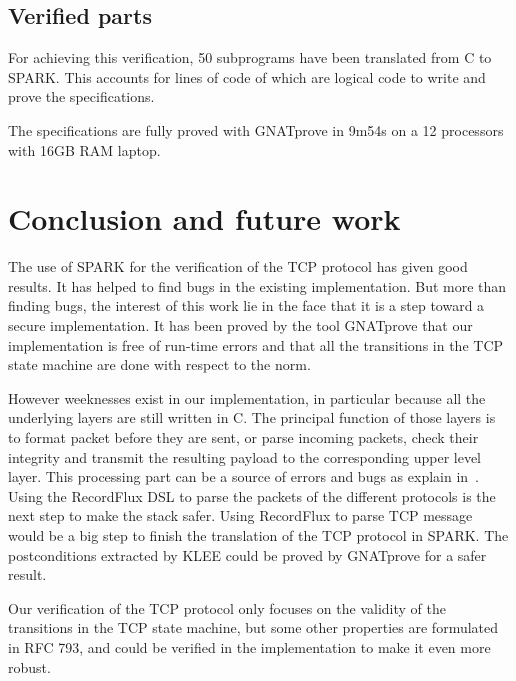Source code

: \documentclass[conference]{IEEEtran}
\begin{document}
\subsection{Verified parts}

For achieving this verification, 50 subprograms have been translated from C to
SPARK. This accounts for  lines of code of which  are logical
code to write and prove the specifications.

The specifications are fully proved with GNATprove in 9m54s on a 12 processors with 16GB RAM laptop.


\section{Conclusion and future work}

The use of SPARK for the verification of the TCP protocol has given good
results. It has helped to find bugs in the existing implementation. But more
than finding bugs, the interest of this work lie in the face that it is a
step toward a secure implementation. It has been proved by the tool GNATprove
that our implementation is free of run-time errors and that all the transitions
in the TCP state machine are done with respect to the norm.

However weeknesses exist in our implementation, in particular because all the
underlying layers are still written in C. The principal function of those layers
is to format packet before they are sent, or parse incoming packets, check their
integrity and transmit the resulting payload to the corresponding upper level
layer. This processing part can be a source of errors and bugs as explain
in~\cite{Reiher2019RecordFluxFM}.
Using the RecordFlux DSL to parse the packets of the different protocols is the
next step to make the stack safer. Using RecordFlux to parse TCP message
would be a big step to finish the translation of the TCP protocol in SPARK.
The postconditions extracted by KLEE could be proved by GNATprove for a
safer result.

Our verification of the TCP protocol only focuses on the validity of the
transitions in the TCP state machine, but some other properties are formulated
in RFC 793, and could be verified in the implementation to make it even
more robust.





\end{document}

---

#### Exercise brief:
Copy exactly, and only, the lines from the line containing "integrity and transmit" to the end of the listing, with both ends included.

#### Answer to the exercise:
integrity and transmit the resulting payload to the corresponding upper level
layer. This processing part can be a source of errors and bugs as explain
in~\cite{Reiher2019RecordFluxFM}.
Using the RecordFlux DSL to parse the packets of the different protocols is the
next step to make the stack safer. Using RecordFlux to parse TCP message
would be a big step to finish the translation of the TCP protocol in SPARK.
The postconditions extracted by KLEE could be proved by GNATprove for a
safer result.

Our verification of the TCP protocol only focuses on the validity of the
transitions in the TCP state machine, but some other properties are formulated
in RFC 793, and could be verified in the implementation to make it even
more robust.





\end{document}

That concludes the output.